One of the things that stuck out the most about how Kelly approached ArtPrize is that she tried to make it an interactive piece. She requested that people observing her work submit an anonymous wish, noting that she would use the text from all the wishes she received to create an art piece that would commemorate her experience at ArtPrize. After that she said she would send an electronic postcard of the completed piece to anyone participating. In addition to that, she crafted necklaces for people to have as a take away from her artwork.

“It’s very clever how she encourages people to interact with her work,” Germack said.

When she decided to enter ArtPrize, Kelly decided that if she won the grand prize ($200,000) she would donate half to the Make-A-Wish Foundation.

“My participation in ArtPrize changed my art-making practice from something very private, created in isolation, to something very public that involved the viewer in the process,” Kelly said. “I learned not only about myself and the artistic process, but came to realize what feels like my purpose in this world: to use my passion, my experiences, my art and my education as a way to give back.”

Though she didn’t win the competition, Kelly still plans to contribute her work to the greater good. In fact, Kelly now says that a portion of all of her future awards and sales will go to women’s and children’s charities.

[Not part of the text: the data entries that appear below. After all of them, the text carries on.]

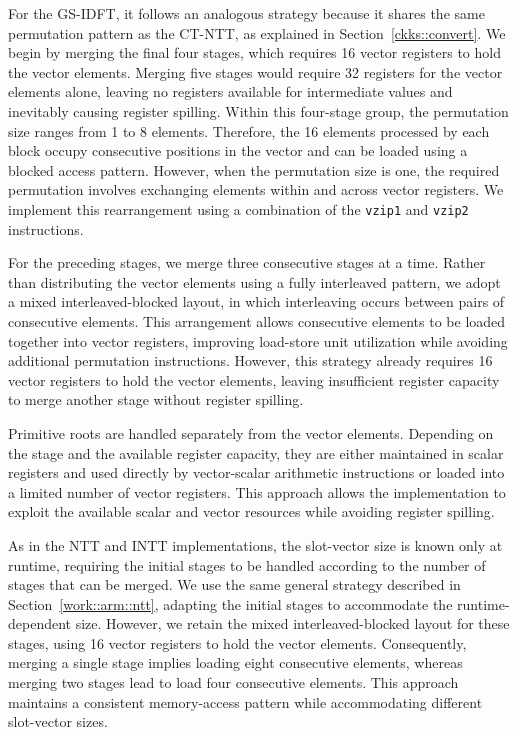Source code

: For the GS-IDFT, it follows an analogous strategy because it shares the same permutation pattern as the CT-NTT, as explained in Section~\ref{ckks::convert}. We begin by merging the final four stages, which requires 16 vector registers to hold the vector elements. Merging five stages would require 32 registers for the vector elements alone, leaving no registers available for intermediate values and inevitably causing register spilling. Within this four-stage group, the permutation size ranges from 1 to 8 elements. Therefore, the 16 elements processed by each block occupy consecutive positions in the vector and can be loaded using a blocked access pattern. However, when the permutation size is one, the required permutation involves exchanging elements within and across vector registers. We implement this rearrangement using a combination of the \texttt{vzip1} and \texttt{vzip2} instructions.

For the preceding stages, we merge three consecutive stages at a time. Rather than distributing the vector elements using a fully interleaved pattern, we adopt a mixed interleaved-blocked layout, in which interleaving occurs between pairs of consecutive elements. This arrangement allows consecutive elements to be loaded together into vector registers, improving load-store unit utilization while avoiding additional permutation instructions. However, this strategy already requires 16 vector registers to hold the vector elements, leaving insufficient register capacity to merge another stage without register spilling.

Primitive roots are handled separately from the vector elements. Depending on the stage and the available register capacity, they are either maintained in scalar registers and used directly by vector-scalar arithmetic instructions or loaded into a limited number of vector registers. This approach allows the implementation to exploit the available scalar and vector resources while avoiding register spilling.

As in the NTT and INTT implementations, the slot-vector size is known only at runtime, requiring the initial stages to be handled according to the number of stages that can be merged. We use the same general strategy described in Section~\ref{work::arm::ntt}, adapting the initial stages to accommodate the runtime-dependent size. However, we retain the mixed interleaved-blocked layout for these stages, using 16 vector registers to hold the vector elements. Consequently, merging a single stage implies loading eight consecutive elements, whereas merging two stages lead to load four consecutive elements. This approach maintains a consistent memory-access pattern while accommodating different slot-vector sizes.

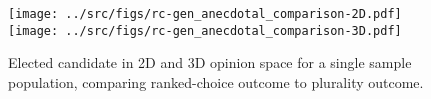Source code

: \begin{figure*}
\texttt{[image: ../src/figs/rc-gen\_anecdotal\_comparison-2D.pdf]}\vspace{-4mm}
\texttt{[image: ../src/figs/rc-gen\_anecdotal\_comparison-3D.pdf]}
\caption{Elected candidate in 2D and 3D opinion space for a single sample population, comparing ranked-choice outcome to plurality outcome.}
\label{fig:plurality_vs_rc_anecdotal}
\end{figure*}
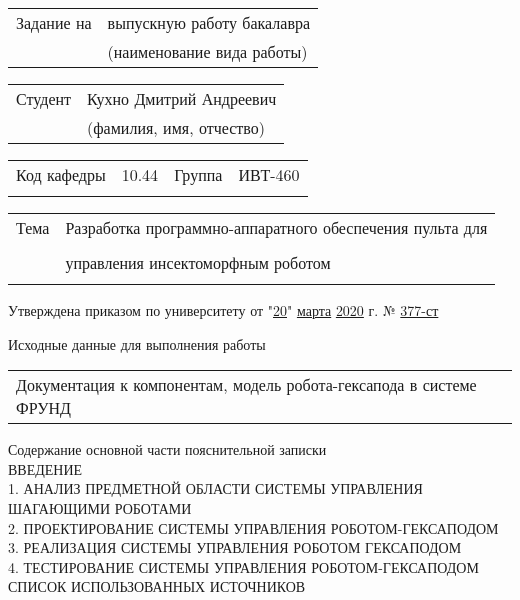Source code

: \bigskip
\bigskip
\bigskip

\noindent
\begin{tabularx}{\linewidth}{@{}lY@{}}
	Задание на & выпускную работу бакалавра \\
	& \footnotesize(наименование вида работы)\normalsize
\end{tabularx}

\noindent
\begin{tabularx}{\linewidth}{@{}lY@{}}
	Студент & Кухно Дмитрий Андреевич \\
	& \footnotesize(фамилия, имя, отчество)\normalsize
\end{tabularx}


\noindent
\begin{tabularx}{\linewidth}{@{}lXlX@{}}
    Код кафедры & 10.44 & Группа & ИВТ-460 \\
    \cline{2-2}\cline{4-4}\\
\end{tabularx}

\begin{nospasing}
\noindent
\begin{tabularx}{\linewidth}{@{}lX@{}}
    Тема & Разработка программно-аппаратного обеспечения пульта для\\
           \cline{2-2}\\
         & управления инсектоморфным роботом \\
         \cline{2-2}\\
\end{tabularx}
\end{nospasing}

\noindent
Утверждена приказом по университету от "\underline{20}"{} \underline{марта} \underline{2020} г. № \underline{377-ст}\\


\bigskip

\noindent
Исходные данные для выполнения работы \\
\renewcommand{\arraystretch}{1.5}
\begin{tabularx}{\linewidth}{@{}X@{}}
	Документация к компонентам, модель робота-гексапода в системе ФРУНД\\
	\cline{1-1}
\end{tabularx} 

\bigskip

\noindent
Содержание основной части пояснительной записки\\
\noindent
\renewcommand{\arraystretch}{1}
    ВВЕДЕНИЕ \\
    1. АНАЛИЗ ПРЕДМЕТНОЙ ОБЛАСТИ СИСТЕМЫ УПРАВЛЕНИЯ ШАГАЮЩИМИ РОБОТАМИ \\
    2. ПРОЕКТИРОВАНИЕ СИСТЕМЫ УПРАВЛЕНИЯ РОБОТОМ-ГЕКСАПОДОМ \\
    3. РЕАЛИЗАЦИЯ СИСТЕМЫ УПРАВЛЕНИЯ РОБОТОМ ГЕКСАПОДОМ \\
    4. ТЕСТИРОВАНИЕ СИСТЕМЫ УПРАВЛЕНИЯ РОБОТОМ-ГЕКСАПОДОМ \\
    СПИСОК ИСПОЛЬЗОВАННЫХ ИСТОЧНИКОВ

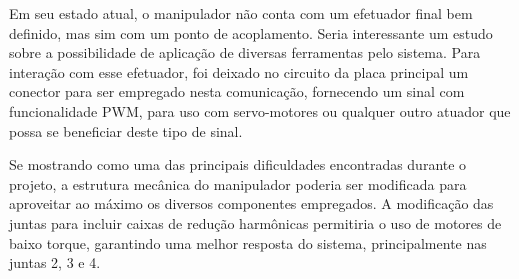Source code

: Em seu estado atual, o manipulador não conta com um efetuador final bem definido, mas sim com um ponto 
de acoplamento. Seria interessante um estudo sobre a possibilidade de aplicação de diversas ferramentas 
pelo sistema. Para interação com esse efetuador, foi deixado no circuito da placa principal um conector
para ser empregado nesta comunicação, fornecendo um sinal com funcionalidade PWM, para uso com servo-motores 
ou qualquer outro atuador que possa se beneficiar deste tipo de sinal.

Se mostrando como uma das principais dificuldades encontradas durante o projeto, a estrutura mecânica do 
manipulador poderia ser modificada para aproveitar ao máximo os diversos componentes empregados. A 
modificação das juntas para incluir caixas de redução harmônicas permitiria o uso de motores de baixo 
torque, garantindo uma melhor resposta do sistema, principalmente nas juntas 2, 3 e 4.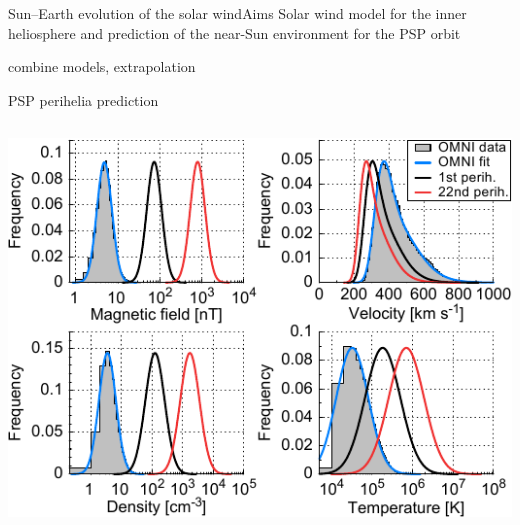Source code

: \begin{frame}[c]{Sun--Earth evolution of the solar wind}{Aims}
	Solar wind model for the inner heliosphere and prediction of the near-Sun environment for the PSP orbit
\end{frame}

\begin{frame}[c]{}{}
	combine models, extrapolation
\end{frame}
\begin{frame}[c]{PSP perihelia prediction}{}
	\begin{columns}[c]
		
		\includegraphics[width=\textwidth]{../figures_paper/SPP_sw_distributions_b.pdf}


	\end{columns}
\end{frame}



%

Currently she is looking into raffling off one of her Detroit pieces she showcased at Art Effect and give the proceeds to the Make-A-Wish Foundation.

Impacting young artists

One of her former students, Deanna Lucas, credits Kelly as the reason she has decided to pursue art as a career. Lucas is a freshman at Kendall College of Art and Design in Grand Rapids and says that Kelly gave her the push she needed.

“I’m going to an arts school mostly because of her – she’s the one who encouraged me,” Lucas said. “I’m really grateful for her. I don’t know where I would be right now if I didn’t have her as a teacher in high school.”

Lucas noted as a teacher that Kelly was helpful, encouraging and overall a very positive teacher. She also said she is proud to see her former teacher exhibiting her work outside of the classroom.

“I really like her work,” Lucas said. “When you look at something she created you can tell that she made it – she has her own style.”

Kelly is still as well, something that is even better when she can take real life experience into the classroom, she said. One of her students’ most recent projects involved them manipulating miniature images in Photoshop to create a large, unrelated image. She took her own experience from ArtPrize and used the competition aspect to spur interest in the classroom and in the school at large.

In fact, Kelly had her students hang their artwork in the hallway next to slips of paper that had a website address which gave other students at Troy High School the opportunity to log online and vote for the artwork they thought was best. The idea came from the fact that with ArtPrize, unlike other art shows Kelly had been in before, the public was able to vote and aid the jury process. The winning students in her class received iTunes gift cards.

“I’m trying to open them up to the idea that the art world is shifting from being less separate, less of a museum or gallery experience, and show that the art world is reaching out to the public and trying to engage them,” Kelly said.